Where does the word "lifting" appear in the entries below? Copy each line that holds it.
===== GIVEN RECORDS
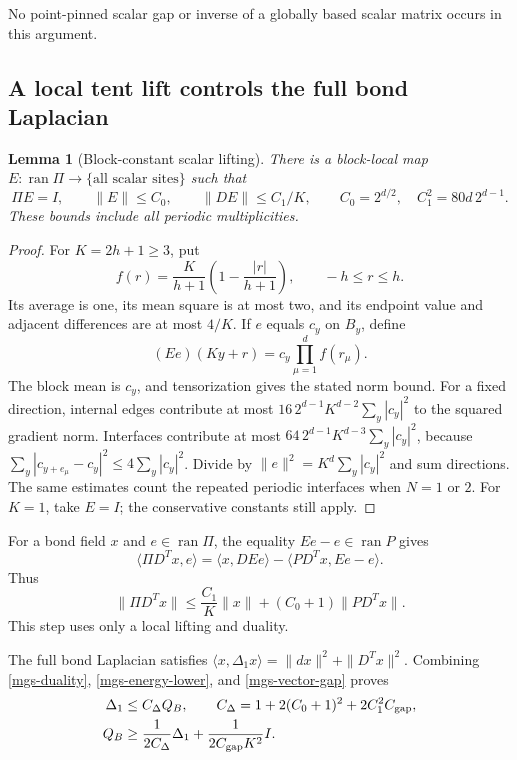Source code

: \documentclass[11pt]{article}
\newtheorem{lemma}[theorem]{Lemma}
\theoremstyle{remark}
\begin{document}
No point-pinned scalar gap or inverse of a globally based scalar
matrix occurs in this argument.

\subsection{A local tent lift controls the full bond Laplacian}
\label{mgs-tent-section}

\begin{lemma}[Block-constant scalar lifting]
\label{mgs-tent-lemma}
There is a block-local map \(E:\operatorname{ran}\Pi\to
\{\text{all scalar sites}\}\) such that
\begin{equation}
 \Pi E=I,\qquad \|E\|\le C_0,\qquad
 \|DE\|\le C_1/K,\qquad
 C_0=2^{d/2},\quad C_1^2=80d\,2^{d-1}.
 \label{mgs-tent-bounds}
\end{equation}
These bounds include all periodic multiplicities.
\end{lemma}

\begin{proof}
For \(K=2h+1\ge3\), put
\[
 f(r)=\frac K{h+1}\left(1-\frac{|r|}{h+1}\right),
 \qquad -h\le r\le h.
\]
Its average is one, its mean square is at most two, and its
endpoint value and adjacent differences are at most \(4/K\).
If \(e\) equals \(c_y\) on \(B_y\), define
\[
 (Ee)(Ky+r)=c_y\prod_{\mu=1}^d f(r_\mu).
\]
The block mean is \(c_y\), and tensorization gives the stated
norm bound. For a fixed direction, internal edges contribute
at most
\(16\,2^{d-1}K^{d-2}\sum_y|c_y|^2\)
to the squared gradient norm.
Interfaces contribute at most
\(64\,2^{d-1}K^{d-3}\sum_y|c_y|^2\), because
\(\sum_y|c_{y+e_\mu}-c_y|^2\le4\sum_y|c_y|^2\).
Divide by
\(\|e\|^2=K^d\sum_y|c_y|^2\) and sum directions.
The same estimates count the repeated periodic interfaces when
\(N=1\) or \(2\).
For \(K=1\), take \(E=I\); the conservative constants still apply.
\end{proof}

For a bond field \(x\) and \(e\in\operatorname{ran}\Pi\),
the equality \(Ee-e\in\operatorname{ran}P\) gives
\[
 \langle\Pi D^Tx,e\rangle
  =\langle x,DEe\rangle-\langle PD^Tx,Ee-e\rangle.
\]
Thus
\begin{equation}
 \|\Pi D^Tx\|
 \le\frac{C_1}{K}\|x\|+(C_0+1)\|PD^Tx\|.
 \label{mgs-duality}
\end{equation}
This step uses only a local lifting and duality.

The full bond Laplacian satisfies
\(\langle x,\Delta_1x\rangle=\|dx\|^2+\|D^Tx\|^2\).
Combining \eqref{mgs-duality},
\eqref{mgs-energy-lower}, and \eqref{mgs-vector-gap}
proves
\begin{equation}
 \begin{split}
 \Delta_1&\le C_\Delta Q_B,\qquad
 C_\Delta=1+2(C_0+1)^2+2C_1^2C_{\rm gap},\\
 Q_B&\ge \frac1{2C_\Delta}\Delta_1
                         +\frac1{2C_{\rm gap}K^2}I.
 \end{split}
 \label{mgs-laplacian-domination}
\end{equation}
\end{document}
==========
▸ YOUR SOLUTION
\begin{lemma}[Block-constant scalar lifting]
This step uses only a local lifting and duality.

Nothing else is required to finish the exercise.